On the Record

The Forty-Fives love those little bitty records with the great big hole. It’s almost a manifesto for singer-guitarist Bryan G. Malone: “It’s all about the records, yeah.” With a sound that screams April ’66, this group of Atlanta-based ruffians must have a thousand boxes filled to the brim with ’60s goodness, including a few of the kind that used to come with boxes of Super Sugar Crisp. The band’s latest, High Life High Volume, sounds like the session after the Yardbirds splurged on new amps — or the day the Sir Douglas Quintet discovered mescaline.
The Forty-Fives’ third album, High Life High Volume, recorded in Detroit and produced by the Dirtbombs’ Jim Diamond, is packed with the sonic fury and thrumming bass parts that the Nuggets series never quite captured.

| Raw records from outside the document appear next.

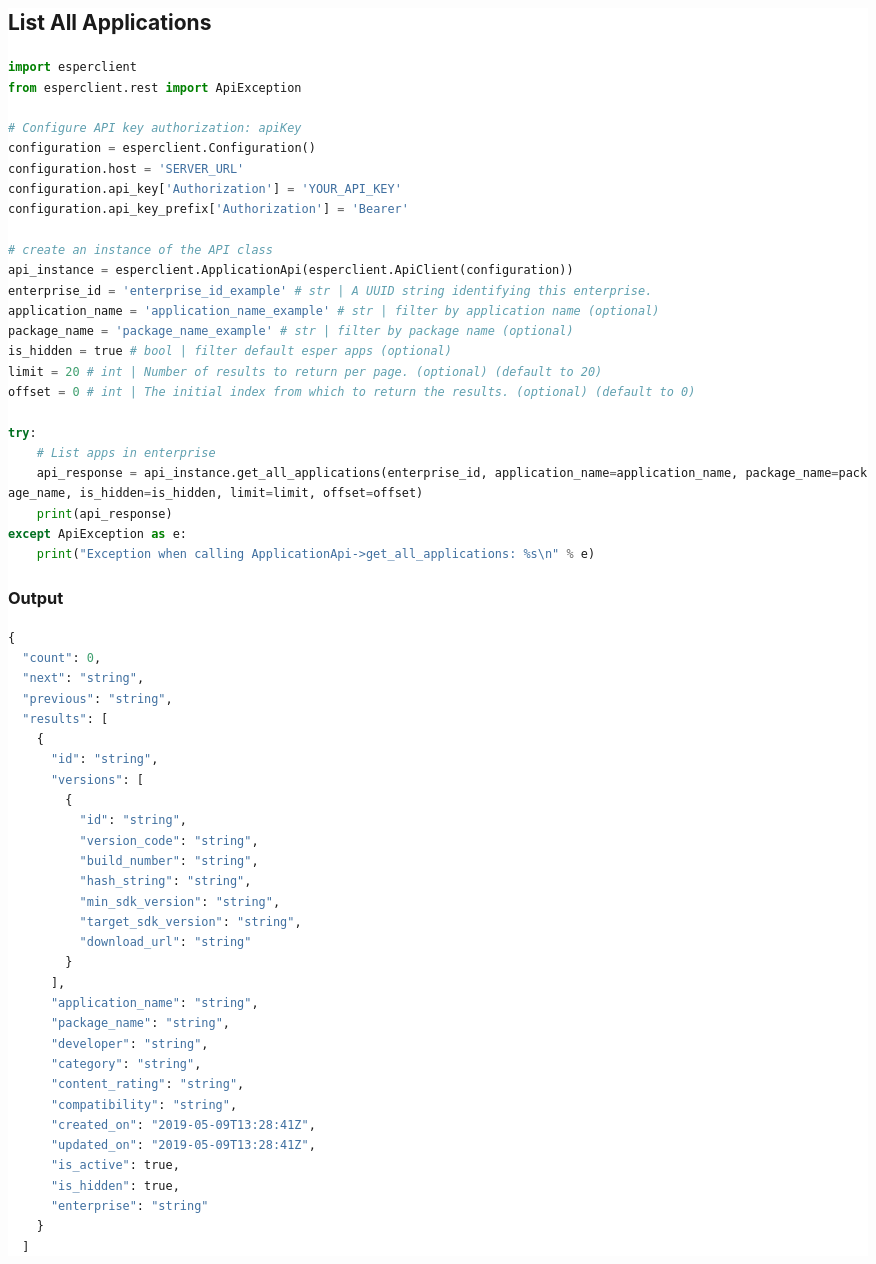 ## **List All Applications**

```python
import esperclient
from esperclient.rest import ApiException

# Configure API key authorization: apiKey
configuration = esperclient.Configuration()
configuration.host = 'SERVER_URL'
configuration.api_key['Authorization'] = 'YOUR_API_KEY'
configuration.api_key_prefix['Authorization'] = 'Bearer'

# create an instance of the API class
api_instance = esperclient.ApplicationApi(esperclient.ApiClient(configuration))
enterprise_id = 'enterprise_id_example' # str | A UUID string identifying this enterprise.
application_name = 'application_name_example' # str | filter by application name (optional)
package_name = 'package_name_example' # str | filter by package name (optional)
is_hidden = true # bool | filter default esper apps (optional)
limit = 20 # int | Number of results to return per page. (optional) (default to 20)
offset = 0 # int | The initial index from which to return the results. (optional) (default to 0)

try:
    # List apps in enterprise
    api_response = api_instance.get_all_applications(enterprise_id, application_name=application_name, package_name=package_name, is_hidden=is_hidden, limit=limit, offset=offset)
    print(api_response)
except ApiException as e:
    print("Exception when calling ApplicationApi->get_all_applications: %s\n" % e)
```

### Output

```python
{
  "count": 0,
  "next": "string",
  "previous": "string",
  "results": [
    {
      "id": "string",
      "versions": [
        {
          "id": "string",
          "version_code": "string",
          "build_number": "string",
          "hash_string": "string",
          "min_sdk_version": "string",
          "target_sdk_version": "string",
          "download_url": "string"
        }
      ],
      "application_name": "string",
      "package_name": "string",
      "developer": "string",
      "category": "string",
      "content_rating": "string",
      "compatibility": "string",
      "created_on": "2019-05-09T13:28:41Z",
      "updated_on": "2019-05-09T13:28:41Z",
      "is_active": true,
      "is_hidden": true,
      "enterprise": "string"
    }
  ]
```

But bringing that surge of sound to the stage ain’t easy. For example, a hard-driving song such as “Superpill” loses the juicy bits of Moog (hard to service) and old tube amps (way too fragile for six weeks in a van). Trey Tidwell’s hip-massaging Hammond B3 fills up every corner of the record, including “Backstage at Juanita’s,” a slanky rest-stop rumba that would’ve made the recently departed organ genius Jimmy Smith proud. Yet while Tidwell’s on board, the B3 stays at home. “We can’t lug that thing around,” Malone says. “Some [bands] do it, and God bless ’em. It’s hard enough to try to move a Rhodes piano around. That’s a nightmare all by itself.” Quietly, he adds, “We have a digital Hammond.”
So those background singers on “Daddy Rolling Stone,” the ones evoking fantasies of daisy-print minidresses that make us forget that the Who and the New York Dolls ever covered Otis Blackwell?
“On the road, we can’t have an entourage of ten people. We’re not making that kind of money yet,” Malone says with a laugh. “It’s all self-contained. It’s really, really loud, and we’re kind of jumping around and going crazy, keeping the kids excited. ”
What about those horns, the ones that bring the Otis Redding to a ballad like “Too Many Miles”?
“There will be no horns on tour,” Malone says, blunt as a hammer. “It’s a good sound, but horn players smoke way too much weed.”